KEA provides a very suitable fit with my experiments, as it is not based on an index of Internet search results but instead a directory of text files. Carrot2's lingo is an unsupervised approach to learning and hence allows for clustering. A potential shortfall of this approach is that lingo uses LSA/SVD and hence forms a term-document matrix- thus unsuitable for scalability considering the size of my proposed Reuters-21450 dataset (see also post relating to pre-preprocssing of this dataset). I have a number of papers which focus on such constraints (i.e. using smaller term dictionaries, more aggressive stemming [as eluded to above], retricting the number of identified phrases - either by increasing minimum phrase length or increasing maximum phrase length, etc). This leads to, adapting Carrot2 for the purposes of larger datasets.

What are the limitations of such an approach?

Initial complexities associated with such an approach:

1. The purpose of Lingo2 is to create more understandable cluster labels, thus a tension exists between label quality (as well as associated cluster quality in description comes first) and scalability;

2. Even with very aggressive stemming, scalability may still be an issue -that is, the size of the dataset too large for such experiments. I could therefore reduce the number of concepts and associated documents.

Alternatively, I could adopt a different dataset. In so much I could undertake similar experiments to those reported on the KEA website. In these experiments, the group use the controlled agrovac vocabulary to extract key phrases from agricultural documents. I could extract phrases using the unsupervised KEA algorithm and compare the keyphrases as extracted using the adapted carrot2 scheme. That is, using the same extraction and preprocessing techniques and allowing for different clustering and resultant keyphrase extraction outcomes; and

3. Measuring cluster label quality and associated cluster quality - I have undertaking further research into this issue beyond my previous research.

Monday, September 3, 2007

Preprocessing Reuters-21450 Dataset

The Reuters-21450 dataset is a text file with a number of tags identifying the individual parts of the each article. However, this quasi-structure is not separated by fixed part lengths - thus the need to apply logic to separate each article into individual text documents.

I was able to facilitate this process through Excel and VBA. I copied the Reuters document into Excel, and was able to process its structure via its unique tags.

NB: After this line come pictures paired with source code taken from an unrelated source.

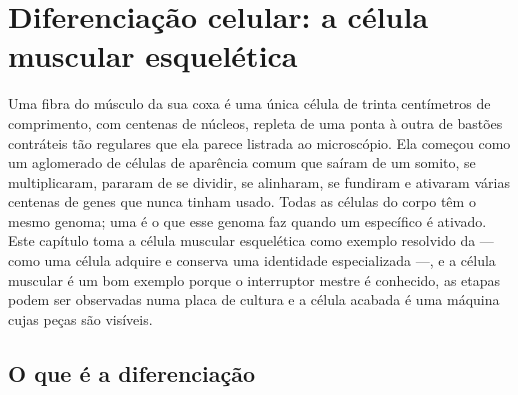 \chapter{Diferenciação celular: a célula muscular esquelética}\label{ch:b2:cell-differentiation}

Uma fibra do músculo da sua coxa é uma única célula de trinta
centímetros de comprimento, com centenas de núcleos, repleta de uma
ponta à outra de bastões contráteis tão regulares que ela parece
listrada ao microscópio. Ela começou como um aglomerado de células de
aparência comum que saíram de um somito, se multiplicaram, pararam de
se dividir, se alinharam, se fundiram e ativaram várias centenas de
genes que nunca tinham usado. Todas as células do corpo têm o mesmo
genoma; uma  é o que esse genoma faz quando um  específico é ativado. Este capítulo toma a célula muscular
esquelética como exemplo resolvido da \emph{} --- como uma
célula adquire e conserva uma identidade especializada ---, e a célula
muscular é um bom exemplo porque o interruptor mestre é conhecido, as
etapas podem ser observadas numa placa de cultura e a célula acabada é
uma máquina cujas peças são visíveis.

\section{O que é a diferenciação}

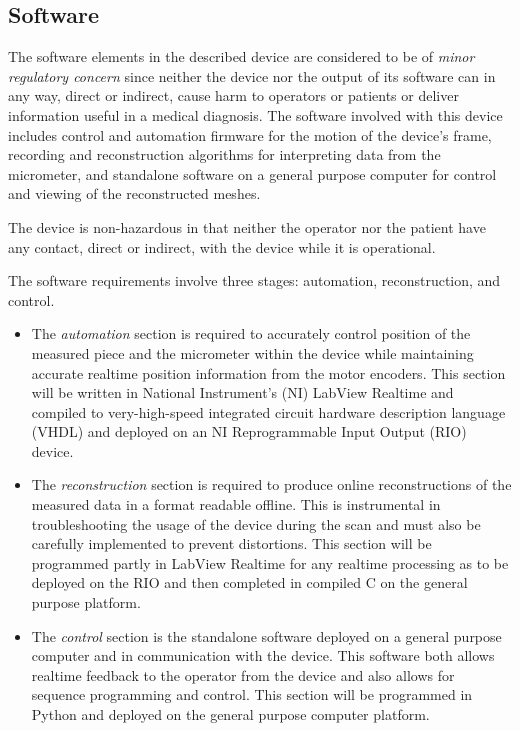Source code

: \documentclass{article}
\begin{document}




\subsection{Software}

The software elements in the described device are considered to be of
\textit{minor regulatory concern} since neither the device nor the
output of its software can in any way, direct or indirect, cause harm
to operators or patients or deliver information useful in a medical
diagnosis. The software involved with this device includes control and
automation firmware for the motion of the device's frame, recording
and reconstruction algorithms for interpreting data from the
micrometer, and standalone software on a general purpose computer for
control and viewing of the reconstructed meshes.

The device is non-hazardous in that neither the operator nor the
patient have any contact, direct or indirect, with the device while it
is operational.

The software requirements involve three stages: automation,
reconstruction, and control. 

\begin{itemize}
\item The \textit{automation} section is required to accurately
  control position of the measured piece and the micrometer within the
  device while maintaining accurate realtime position information from
  the motor encoders. This section will be written in National
  Instrument's (NI) LabView Realtime and compiled to very-high-speed
  integrated circuit hardware description language (VHDL) and deployed
  on an NI Reprogrammable Input Output (RIO) device.
\item The \textit{reconstruction} section is required to produce
  online reconstructions of the measured data in a format readable
  offline. This is instrumental in troubleshooting the usage of the
  device during the scan and must also be carefully implemented to
  prevent distortions. This section will be programmed partly in
  LabView Realtime for any realtime processing as to be deployed on
  the RIO and then completed in compiled C on the general purpose
  platform.
\item The \textit{control} section is the standalone software deployed
  on a general purpose computer and in communication with the
  device. This software both allows realtime feedback to the operator
  from the device and also allows for sequence programming and
  control. This section will be programmed in Python and deployed on
  the general purpose computer platform.
\end{itemize}
\end{document}

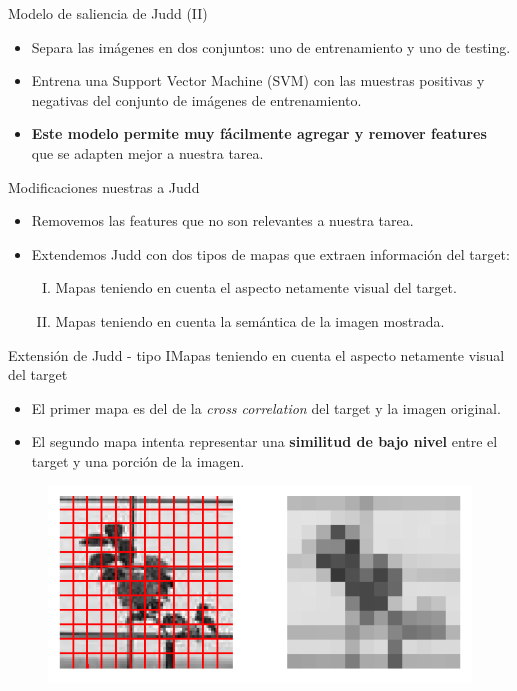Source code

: \documentclass[compress]{beamer}
\begin{document}
\begin{frame}{Modelo de saliencia de Judd (II)}
\begin{itemize}

\item Separa las imágenes en dos conjuntos: uno de entrenamiento y uno de testing. 
\item Entrena una Support Vector Machine (SVM) con las muestras positivas y negativas del conjunto de imágenes de entrenamiento.
\item \textbf{Este modelo permite muy fácilmente agregar y remover features} que se adapten mejor a nuestra tarea.
\end{itemize}
\end{frame}

\begin{frame}{Modificaciones nuestras a Judd}
\begin{itemize}
\item Removemos las features que no son relevantes a nuestra tarea.
\bigskip
\item Extendemos Judd con dos tipos de mapas que extraen información del target:
\begin{enumerate}[I.]
\item Mapas teniendo en cuenta el aspecto netamente visual del target.
\item Mapas teniendo en cuenta la semántica de la imagen mostrada.
\end{enumerate}
\end{itemize}
\end{frame}

\begin{frame}{Extensión de Judd - tipo I}{Mapas teniendo en cuenta el aspecto netamente visual del target}

\begin{itemize}
\item El primer mapa es del de la \textit{cross correlation} del target y la imagen original.
\item El segundo mapa intenta representar una \textbf{similitud de bajo nivel} entre el target y una porción de la imagen.
\end{itemize}

\begin{figure}
\includegraphics[width=0.7\linewidth]{images/grilla-gorda.png} 
\end{figure}

\end{frame}
\end{document}
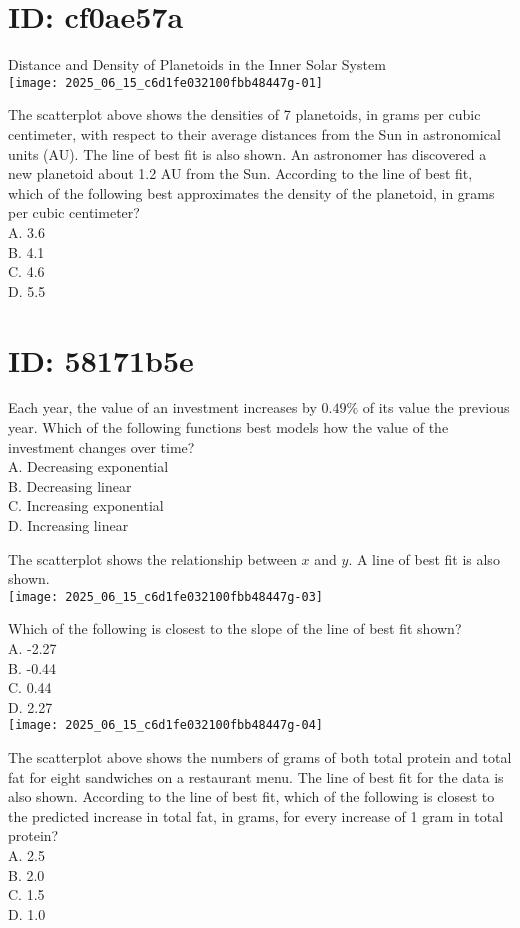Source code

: 




\section*{ID: cf0ae57a}
Distance and Density of Planetoids in the Inner Solar System\\
\texttt{[image: 2025\_06\_15\_c6d1fe032100fbb48447g-01]}

The scatterplot above shows the densities of 7 planetoids, in grams per cubic centimeter, with respect to their average distances from the Sun in astronomical units (AU). The line of best fit is also shown. An astronomer has discovered a new planetoid about 1.2 AU from the Sun. According to the line of best fit, which of the following best approximates the density of the planetoid, in grams per cubic centimeter?\\
A. 3.6\\
B. 4.1\\
C. 4.6\\
D. 5.5

\section*{ID: 58171b5e}
Each year, the value of an investment increases by $0.49 \%$ of its value the previous year. Which of the following functions best models how the value of the investment changes over time?\\
A. Decreasing exponential\\
B. Decreasing linear\\
C. Increasing exponential\\
D. Increasing linear

The scatterplot shows the relationship between $x$ and $y$. A line of best fit is also shown.\\
\texttt{[image: 2025\_06\_15\_c6d1fe032100fbb48447g-03]}

Which of the following is closest to the slope of the line of best fit shown?\\
A. -2.27\\
B. -0.44\\
C. 0.44\\
D. 2.27\\
\texttt{[image: 2025\_06\_15\_c6d1fe032100fbb48447g-04]}

The scatterplot above shows the numbers of grams of both total protein and total fat for eight sandwiches on a restaurant menu. The line of best fit for the data is also shown. According to the line of best fit, which of the following is closest to the predicted increase in total fat, in grams, for every increase of 1 gram in total protein?\\
A. 2.5\\
B. 2.0\\
C. 1.5\\
D. 1.0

This allowed me to build a table with each documents unique parts across the rows of the table. I was then able to write the bodies of each off these documents to individual text documents, whose filename is its article ID number. This process is illustrated in the following picture.

The end result of the application of this process is a repository of 10,621 text files - each with its corresponding article ID as its filename.

This provides the basic data for the next part of preprocessing which includes parsing, the removal of stop words and the stemming of terms. Terms in my approach to text mining include both keywords and key phrases.

It is worth noting that the table created in this initial preprocessing phase will form the fundamental cornerstone for the clustering process - that is, it relates each document to its concept(s). It is used for the purpose of comparing clustering outcomes with human-defined reality.

Sunday, September 2, 2007

Proposed Carrot2 Framework

The developed Carrot2 System is a modularised java-based program. It extensively employs Carrot2 java libraries and API references. It uses Carrot2 embedded Apache Lucene 2.2 to automatically handle a lot of the data pre-processing, specifically employing the Porter stemmer for stemming. The developed uses Carrot2 System Weiss developed parser which accounts for “names, e-mail addresses, web pages and such.” (Weiss and Osinski, 2007b)

Using Carrot2 API and source code to resource a lot of the peripheral text mining services allows for a stable environment through which to test the effect of changes to the assumed key phrase on the outcomes of clustering.